Grant, now 25, has acquired many nicknames since she started recording nine years ago: the sweetheart of gospel; the Michael Jackson of Christian music; and briefly, but no longer, the Madonna of contemporary gospel.
She laughs at the last title, insisting it has nothing to do with the fact that she is an attractive young woman with a penchant for leopard-skin jackets, designer jeans and barefoot performances, or the fact that she is projecting a confusingly sexy image for an avowedly spiritual singer. ''You just do what you do,'' she protests. ''We haven't tried to arrive at any image. I mean, I don't want to be earthy if earthy is 1975 and here we are in 1985.''
Here in 1985, Amy Grant is suddenly reaching out to a wider public, bridging the often troubled waters between sacred and secular music. She has signed with A & M Records, a deal that puts her for the first time into the pop mainstream, both on the retail level and in terms of radio exposure. Already her new album, Unguarded, has broken onto the Adult Contemporary charts.

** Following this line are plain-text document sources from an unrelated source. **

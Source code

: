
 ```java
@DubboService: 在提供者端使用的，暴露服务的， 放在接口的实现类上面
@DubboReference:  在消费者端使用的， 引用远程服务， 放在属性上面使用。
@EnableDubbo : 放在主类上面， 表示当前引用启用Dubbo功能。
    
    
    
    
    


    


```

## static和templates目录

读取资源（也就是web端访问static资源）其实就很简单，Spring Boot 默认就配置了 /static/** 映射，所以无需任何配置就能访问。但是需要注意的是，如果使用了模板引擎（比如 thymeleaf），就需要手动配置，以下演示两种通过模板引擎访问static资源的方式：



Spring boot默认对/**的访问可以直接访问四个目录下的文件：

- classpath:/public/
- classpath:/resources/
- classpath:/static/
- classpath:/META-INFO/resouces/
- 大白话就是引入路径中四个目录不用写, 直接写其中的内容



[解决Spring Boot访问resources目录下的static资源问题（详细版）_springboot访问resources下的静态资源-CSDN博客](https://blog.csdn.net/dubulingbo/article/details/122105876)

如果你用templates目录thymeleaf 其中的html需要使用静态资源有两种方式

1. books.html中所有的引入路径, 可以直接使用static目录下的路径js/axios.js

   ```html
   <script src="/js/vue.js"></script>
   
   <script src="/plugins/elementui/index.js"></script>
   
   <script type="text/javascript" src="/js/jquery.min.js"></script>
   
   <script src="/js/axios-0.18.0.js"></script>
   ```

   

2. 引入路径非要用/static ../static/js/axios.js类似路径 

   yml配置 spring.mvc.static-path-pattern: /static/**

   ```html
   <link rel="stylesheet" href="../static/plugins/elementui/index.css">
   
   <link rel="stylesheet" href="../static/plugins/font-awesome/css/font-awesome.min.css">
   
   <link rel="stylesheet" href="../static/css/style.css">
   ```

''I am really striving as an artist to be relevant and to communicate,'' she says. ''I don't want to cling to the past. You become a musical has-been if you keep trying to make the music what it used to be.''
Before the A & M deal, Grant managed to rack up impressive sales without the benefit of pop radio airplay or distribution outside the limited network of Christian record outlets. Her last album, Straight Ahead, spent a year atop the inspirational charts; its predecessor, Age to Age, spent three years on the charts. Those albums are quite different from earlier efforts, which reflected Grant's origins as a folkish singer so nervous and intimidated by the studio that she recorded much of her first album in the dark.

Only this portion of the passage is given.